How to train the chest, there are many training movements, and there are many benefits in the training movements. Some people will make plans to better train their chest. Of course, doing so can help people achieve their goals better. So, what about the four-workout version of the girls’ fitness chest training plan? Let’s find out together below!

Push-ups

Monday: Push-ups

When it comes to the best freehand exercise method for chest muscles, the first recommendation is push-ups. , because the push-up movement is relatively simple and is a movement we are familiar with, so the difficulty of this movement is not high. Initially we use the palms of our hands and toes to support our body off the ground and maintain balance. Next, we bend our elbows and open them to both sides so that our body can be closer to the ground and keep it parallel to the ground, and then stretch our arms upward some, but not completely straight, and at the same time lift our body up a little. Keep repeating this up and down movement, completing 30 push-ups in one group, and you can perform 3 groups a day.

Tuesday: Bent-over dumbbell fly

The bent-over dumbbell fly is a very effective exercise for chest muscles. This action needs to be completed on a bench. We started by lying on the bench, holding a dumbbell in each hand. The legs can hang naturally on the ground. At the beginning of the movement, we hold the dumbbells in our arms and open our hands, just like a flying bird. The more open the better, until our arms are back, we can stretch our shoulders and our chest, our arms are in a parallel state at this time, and then the recovery movement starts again, and more than 15 reps need to be completed at one time.

Thursday: Plank support

This training of plank support is actually a test of everyone’s endurance, because after completing the standard movements, we have to maintain this position all the time. move. In fact, the training of plank support is specifically aimed at our chest muscles, so the stimulation of the chest muscles is relatively large. It is also very suitable for girls to do this training, which can help everyone improve their comprehensive sports ability. This exercise is very similar to push-ups, and the only difference between push-ups and this exercise is that push-ups use your palms to support the floor, while this exercise uses your elbows to support the floor. But another difference is that this training does not require back and forth movement. You only need to support your body and stay still, and try to persist until exhaustion.

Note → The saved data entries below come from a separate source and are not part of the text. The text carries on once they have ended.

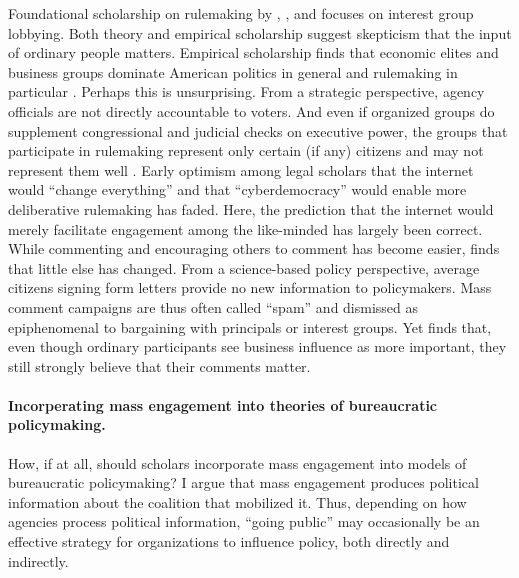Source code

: Foundational scholarship on rulemaking by \citet{Furlong2004}, \citet{Furlong1997, Furlong1998}, and \citet{Kerwin2011} focuses on interest group lobbying. Both theory and empirical scholarship suggest skepticism that the input of ordinary people matters. 
Empirical scholarship finds that economic elites and business groups dominate American politics in general \citep{Gilens2014} and rulemaking in particular \citep{Crow2015, Wagner2011, West2009, Yackee2006JOP, Yackee2006JPART, Yackee2012, Golden1998, Haeder2015}. Perhaps this is unsurprising. 
From a strategic perspective, agency officials are not directly accountable to voters. And even if organized groups do supplement congressional and judicial checks on executive power, the groups that participate in rulemaking represent only certain (if any) citizens and may not represent them well \citep{Seifter2016UCLA}. Early optimism among legal scholars that the internet would ``change everything'' \citep{Johnson1998} and that ``cyberdemocracy''  would enable more deliberative rulemaking has faded.  Here, the prediction that the internet would merely facilitate engagement among the like-minded \citep{Sunstein2001} has largely been correct. While commenting and encouraging others to comment has become easier, \citet{Coglianese2006} finds that little else has changed. 
From a science-based policy perspective, average citizens signing form letters provide no new information to policymakers. 
Mass comment campaigns are thus often called ``spam'' \citep{Balla2018} and dismissed as epiphenomenal to bargaining with principals or interest groups. 
Yet \citet{Yackee2015JPART} finds that, even though ordinary participants see business influence as more important, they still strongly believe that their comments matter.

\paragraph{Incorperating mass engagement into theories of bureaucratic policymaking.}
How, if at all, should scholars incorporate mass engagement into models of bureaucratic policymaking? 
I argue that mass engagement produces political information about the coalition that mobilized it.
Thus, depending on how agencies process political information, ``going public'' may occasionally be an effective strategy for organizations to influence policy, both directly and indirectly.








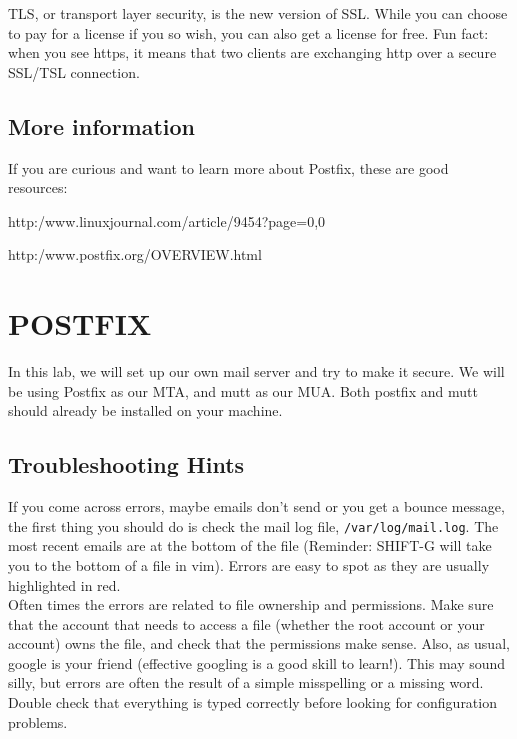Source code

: \documentclass{article}
\begin{document}
TLS, or transport layer security, is the new version of SSL. While you can choose to pay for a license if you so wish, you can also get a license for free. Fun fact: when you see https, it means that two clients are exchanging http over a secure SSL/TSL connection.

\subsection*{More information}

If you are curious and want to learn more about Postfix, these are good resources:

http:/www.linuxjournal.com/article/9454?page=0,0

http:/www.postfix.org/OVERVIEW.html



\section*{POSTFIX}

In this lab, we will set up our own mail server and try to make it secure. We will be using Postfix as our MTA, and mutt as our MUA. Both postfix and mutt should already be installed on your machine.



\subsection*{Troubleshooting Hints}

\indent\indent If you come across errors, maybe emails don't send or you get a bounce message, the first thing you should do is check the mail log file, \verb|/var/log/mail.log|. The most recent emails are at the bottom of the file (Reminder: SHIFT-G will take you to the bottom of a file in vim). Errors are easy to spot as they are usually highlighted in red. \\

Often times the errors are related to file ownership and permissions. Make sure that the account that needs to access a file (whether the root account or your account) owns the file, and check that the permissions make sense. Also, as usual, google is your friend (effective googling is a good skill to learn!). This may sound silly, but errors are often the result of a simple misspelling or a missing word. Double check that everything is typed correctly before looking for configuration problems. \\
\end{document}
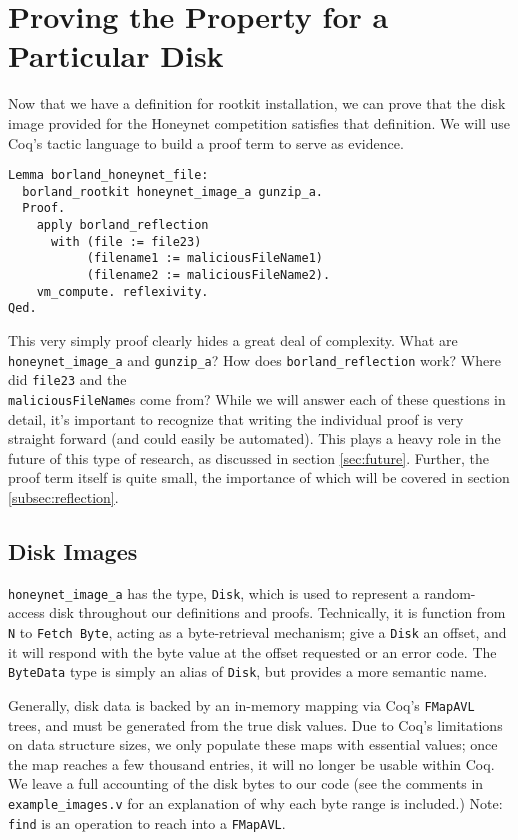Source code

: \documentclass[nocopyrightspace]{sigplanconf}
\begin{document}
\section{Proving the Property for a Particular Disk}
\label{sec:proving}

Now that we have a definition for rootkit installation, we can prove that the
disk image provided for the Honeynet competition satisfies that definition. We
will use Coq's tactic language to build a proof term to serve as evidence.

\begin{lstlisting}
Lemma borland_honeynet_file:
  borland_rootkit honeynet_image_a gunzip_a.
  Proof.
    apply borland_reflection 
      with (file := file23) 
           (filename1 := maliciousFileName1) 
           (filename2 := maliciousFileName2).
    vm_compute. reflexivity.
Qed.
\end{lstlisting}

This very simply proof clearly hides a great deal of complexity. What are {\tt
honeynet\_image\_a} and {\tt gunzip\_a}? How does {\tt borland\_reflection}
work? Where did {\tt file23} and the \\{\tt maliciousFileName}s come from?
While we will answer each of these questions in detail, it's important to
recognize that writing the individual proof is very straight forward (and
could easily be automated). This plays a heavy role in the future of this type
of research, as discussed in section \ref{sec:future}. Further, the proof term
itself is quite small, the importance of which will be covered in section
\ref{subsec:reflection}.

\subsection{Disk Images}

{\tt honeynet\_image\_a} has the type, {\tt Disk}, which is used to represent
a random-access disk throughout our definitions and proofs.  Technically, it
is function from {\tt N} to {\tt Fetch Byte}, acting as a byte-retrieval
mechanism; give a {\tt Disk} an offset, and it will respond with the byte
value at the offset requested or an error code. The {\tt ByteData} type is
simply an alias of {\tt Disk}, but provides a more semantic name.

Generally, disk data is backed by an in-memory mapping via Coq's {\tt FMapAVL}
trees, and must be generated from the true disk values. Due to Coq's
limitations on data structure sizes, we only populate these maps with
essential values; once the map reaches a few thousand entries, it will no
longer be usable within Coq. We leave a full accounting of the disk bytes to
our code (see the comments in {\tt example\_images.v} for an explanation of
why each byte range is included.) Note: {\tt find} is an operation to reach
into a {\tt FMapAVL}.
\end{document}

Friday: Seated Chest Press

Seated Chest Press, fromJudging from the name, we know that it must be a very effective device for exercising our chest. First, we need to sit up straight on the seated chest press and try to adjust our breathing. Hold the handle of the chest press with both hands. When the action starts, we need to grasp the handle of the chest press and try to open the chest press to both sides of our body. You can clearly feel our chest being stretched. This action is a very effective chest exercise.